На самом же деле Муссолини редко виделся со своей любовницей. Приступы ревнивой ярости Ракель становились невыносимыми, и поэтому он все реже и реже навещал Кларетту. Лишь изредка по вечерам, когда становилось темно, отправлялся он в Витториале, никогда не задерживаясь там подолгу. Он подъезжал на маленьком "фиате", оставив свою официальную машину "альфа-ромео" перед центральным входом в офис на Вилла делле Орсолине. По словам Кларетты, встречи были грустными и не приносили удовлетворения, говорила Кларетта. Замок - сырой и холодный, а окружавший его лес - полон немецких солдат. Здесь невозможно найти ни счастья, ни даже уединения. Дважды Муссолини говорил ей, что не хочет больше приходить, но она начинала плакать и умоляла не оставлять её. Дуче сдавался и обещал снова придти.

Однажды Ракель, не в силах справиться со своей ревностью, настояла на том, чтобы Буффарини-Гвиди устроил ей встречу с любовницей мужа. Ракель приехала в Витториале, дрожа от гнева. Кларетта заставила её ждать, а затем спустилась в домашнем халате, сопровождаемая майором Шпеглером. Она выглядела бледной и больной, сидела в кресле, покручивая пальцами свой шарф и не ответила, когда Ракель потребовала оставить мужа в покое. Молчание Кларетты раздражало Ракель, настолько, что она приблизилась к ней и схватила за рукав халата. Тогда Кларетта воскликнула: "Дуче любит Вас, сеньора. Он никогда не позволял сказать против Вас ни слова".
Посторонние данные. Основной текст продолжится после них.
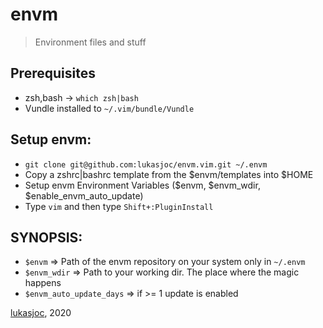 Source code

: # envm

> Environment files and stuff

## Prerequisites
- zsh,bash -> `which zsh|bash`
- Vundle installed to ``~/.vim/bundle/Vundle``

## Setup envm:
- ``git clone git@github.com:lukasjoc/envm.vim.git ~/.envm``
- Copy a zshrc|bashrc template from the $envm/templates into $HOME
- Setup envm Environment Variables ($envm, $envm_wdir, $enable_envm_auto_update)
- Type ``vim`` and then type ``Shift+:PluginInstall``

## SYNOPSIS:
- ``$envm`` => Path of the envm repository on your system only in ``~/.envm``
- ``$envm_wdir`` => Path to your working dir. The place where the magic happens
- ``$envm_auto_update_days`` => if >= 1 update is enabled

[lukasjoc](https://lukasjoc.com), 2020
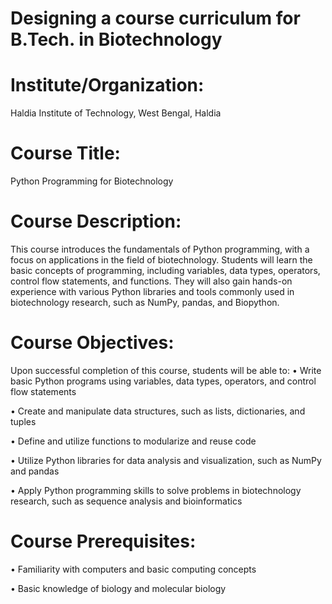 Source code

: # Designing a course curriculum for B.Tech. in Biotechnology 

# Institute/Organization: 
Haldia Institute of Technology, West Bengal, Haldia

# Course Title: 
Python Programming for Biotechnology

# Course Description:
This course introduces the fundamentals of Python programming, with a focus on applications in the field of biotechnology. Students will learn the basic concepts of programming, including variables, data types, operators, control flow statements, and functions. They will also gain hands-on experience with various Python libraries and tools commonly used in biotechnology research, such as NumPy, pandas, and Biopython.

# Course Objectives:
Upon successful completion of this course, students will be able to:
•	Write basic Python programs using variables, data types, operators, and control flow statements

•	Create and manipulate data structures, such as lists, dictionaries, and tuples

•	Define and utilize functions to modularize and reuse code

•	Utilize Python libraries for data analysis and visualization, such as NumPy and pandas

•	Apply Python programming skills to solve problems in biotechnology research, such as sequence analysis and bioinformatics

# Course Prerequisites:
•	Familiarity with computers and basic computing concepts

•	Basic knowledge of biology and molecular biology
На какой-то момент Ракель отступила, однако когда Кларетта предложила ей машинописные копии писем Муссолини к ней, снова впала в ярость.

"Мне не нужны копии, - кричала она. - Не за этим я пришла".

"А за чем же тогда, сеньора?" - спросила её Кларетта.

Ракель, оторопев, замолчала. Позднее Кларетта говорила: "Она стояла, глядя на меня, положив руки на бедрах. Потом стала оскорблять меня. Ее лицо делалось все краснее и краснее".